Uma arrogância do tamanho do mundo
O melhor que o semanário Sol tem, desde a primeira edição, é a entrevista da página 2, assinada pelo jornalista José Eduardo Fialho Gouveia - mais um que vem da "tenebrosa" escola do Independente, que provocava urros de histeria a algumas damas da nossa sociedade, compreensivelmente chocadas no seu pudor virginal com a irreverência do jornal fundado por Miguel Esteves Cardoso e Paulo Portas. Felizmente a irreverência tem-se prolongado noutros órgãos de informação que receberam o salutar contributo dos profissionais dessa escola. A entrevista que o Zé Fialho publica hoje com José Saramago é uma excelente prova disso mesmo, tornando mais transparente que nunca a mundividência do Prémio Nobel da Literatura. Saramago chega aos 84 anos de mal com a vida, com o mundo e com os outros.
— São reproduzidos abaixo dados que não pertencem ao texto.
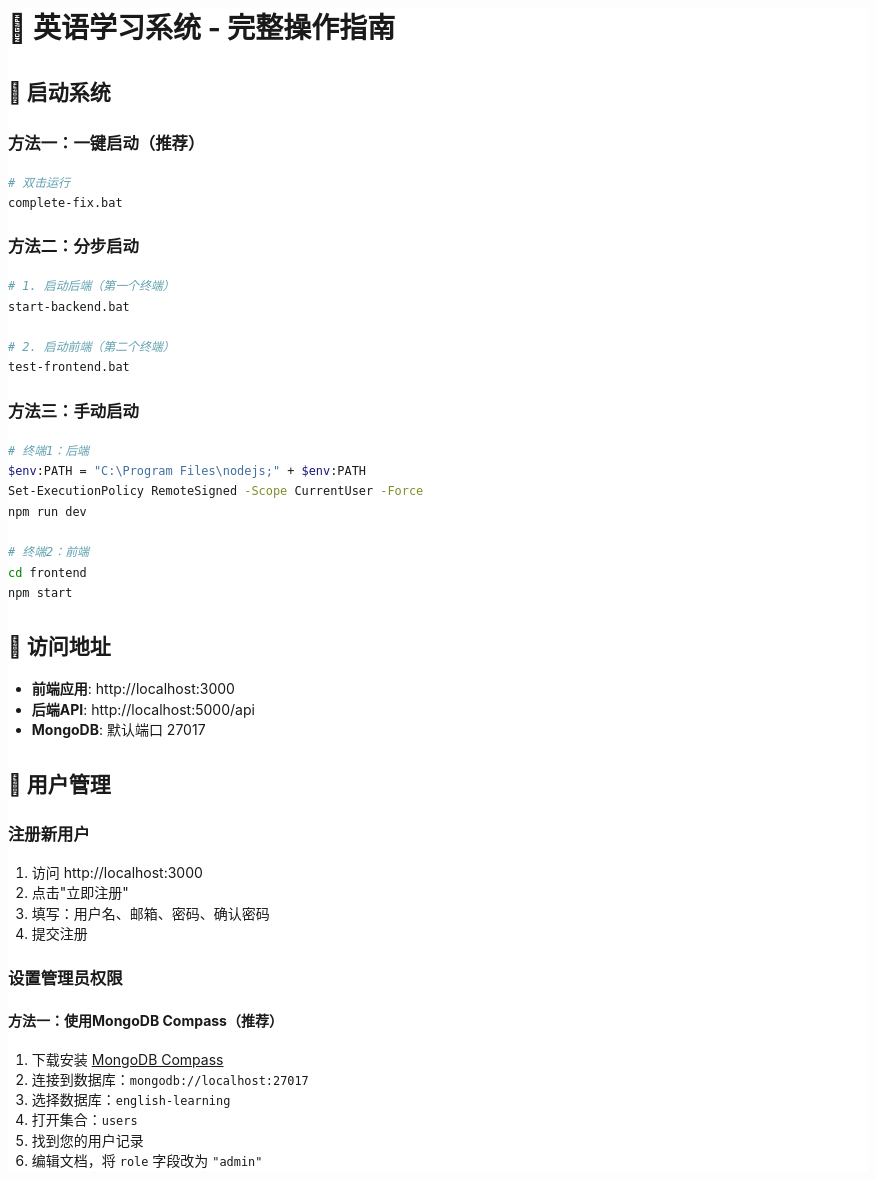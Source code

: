 # 🎯 英语学习系统 - 完整操作指南

## 🚀 启动系统

### 方法一：一键启动（推荐）
```bash
# 双击运行
complete-fix.bat
```

### 方法二：分步启动
```bash
# 1. 启动后端（第一个终端）
start-backend.bat

# 2. 启动前端（第二个终端）  
test-frontend.bat
```

### 方法三：手动启动
```bash
# 终端1：后端
$env:PATH = "C:\Program Files\nodejs;" + $env:PATH
Set-ExecutionPolicy RemoteSigned -Scope CurrentUser -Force
npm run dev

# 终端2：前端
cd frontend
npm start
```

## 🔗 访问地址

- **前端应用**: http://localhost:3000
- **后端API**: http://localhost:5000/api
- **MongoDB**: 默认端口 27017

## 👤 用户管理

### 注册新用户
1. 访问 http://localhost:3000
2. 点击"立即注册"
3. 填写：用户名、邮箱、密码、确认密码
4. 提交注册

### 设置管理员权限

#### 方法一：使用MongoDB Compass（推荐）
1. 下载安装 [MongoDB Compass](https://www.mongodb.com/try/download/compass)
2. 连接到数据库：`mongodb://localhost:27017`
3. 选择数据库：`english-learning`
4. 打开集合：`users`
5. 找到您的用户记录
6. 编辑文档，将 `role` 字段改为 `"admin"`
É um ser amargo, que transpira rancor por todos os poros.
O homem que cantou hossanas a um dos maiores totalitarismos do século XX, o soviético, indigna-se hoje com esse "totalitarismo novo que é a globalização", com todos os governos transformados em "comissários políticos do poder económico". Portugal vive numa democracia? Que ideia! "Vivemos numa plutocracia - o governo dos ricos", que acabaram com o "emprego para toda a vida", que existiu sabe-se lá quando. O planeta caminha para o descalabro, indiferente aos alertas do profeta Saramago, que ainda crê numa "segunda oportunidade" para o comunismo, esse sistema que ele próprio garante não existir em parte alguma e é portanto muito diferente do capitalismo, que "não é pautado por objectivos humanos", seja lá o que isso for.
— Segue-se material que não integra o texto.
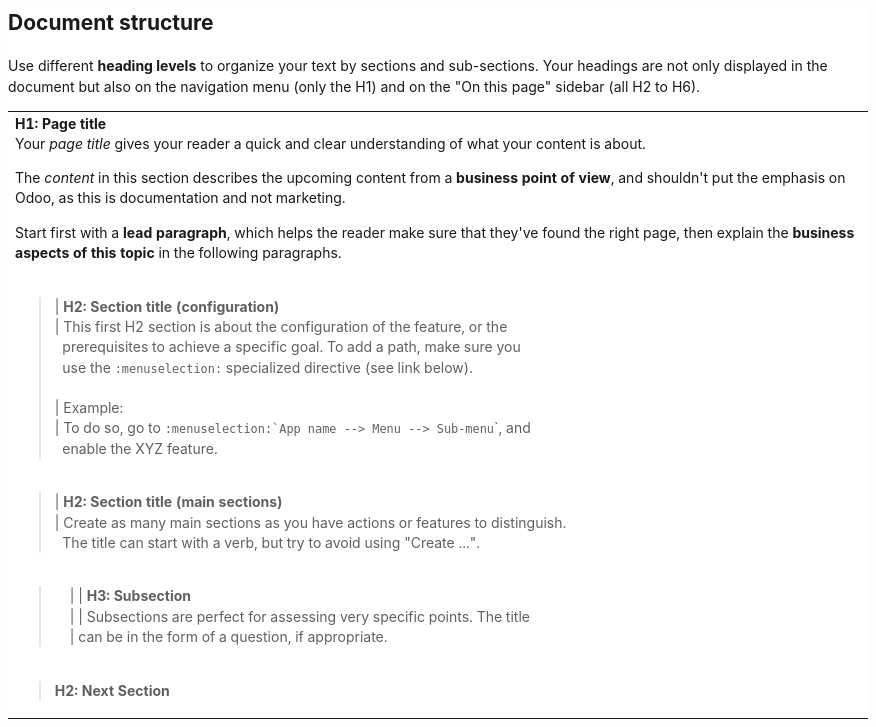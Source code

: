 </div>

## Document structure

Use different **heading levels** to organize your text by sections and
sub-sections. Your headings are not only displayed in the document but
also on the navigation menu (only the H1) and on the "On this page"
sidebar (all H2 to H6).

<table>
<colgroup>
<col style="width: 100%" />
</colgroup>
<tbody>
<tr class="odd">
<td><div class="line-block"><strong>H1: Page title</strong><br />
Your <em>page title</em> gives your reader a quick and clear understanding of what your content is about.</div>
<p>The <em>content</em> in this section describes the upcoming content from a <strong>business point of view</strong>, and shouldn't put the emphasis on Odoo, as this is documentation and not marketing.</p>
<p>Start first with a <strong>lead paragraph</strong>, which helps the reader make sure that they've found the right page, then explain the <strong>business aspects of this topic</strong> in the following paragraphs.</p></td>
</tr>
<tr class="even">
<td><blockquote>
<div class="line-block">| <strong>H2: Section title (configuration)</strong><br />
| This first H2 section is about the configuration of the feature, or the<br />
  prerequisites to achieve a specific goal. To add a path, make sure you<br />
  use the <code>:menuselection:</code> specialized directive (see link below).<br />
<br />
| Example:<br />
| To do so, go to <code>:menuselection:`App name --&gt; Menu --&gt; Sub-menu</code>`, and<br />
  enable the XYZ feature.</div>
</blockquote></td>
</tr>
<tr class="odd">
<td><blockquote>
<div class="line-block">| <strong>H2: Section title (main sections)</strong><br />
| Create as many main sections as you have actions or features to distinguish.<br />
  The title can start with a verb, but try to avoid using "Create ...".</div>
</blockquote></td>
</tr>
<tr class="even">
<td><blockquote>
<div class="line-block">    | | <strong>H3: Subsection</strong><br />
    | | Subsections are perfect for assessing very specific points. The title<br />
    | can be in the form of a question, if appropriate.</div>
</blockquote></td>
</tr>
<tr class="odd">
<td><blockquote>
<div class="line-block"><strong>H2: Next Section</strong></div>
</blockquote></td>
</tr>
</tbody>
</table>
E ele, o Laureado Escritor, é humano? Claro que sim. Tão humano que não perdoa as afrontas que lhe fizeram seres tão abjectos como Cavaco Silva, Santana Lopes e Lobo Antunes. Do primeiro diz que não o cumprimenta, do segundo assegura ser "um imbecil". Quanto ao terceiro, confidencia não gostar de o ler. Porquê? "Não gosto, pronto." Argumento de Nobel, magister dixit. Saramago no seu melhor: uma arrogância do tamanho do mundo. E um azedume sem fim que há-de morrer com ele.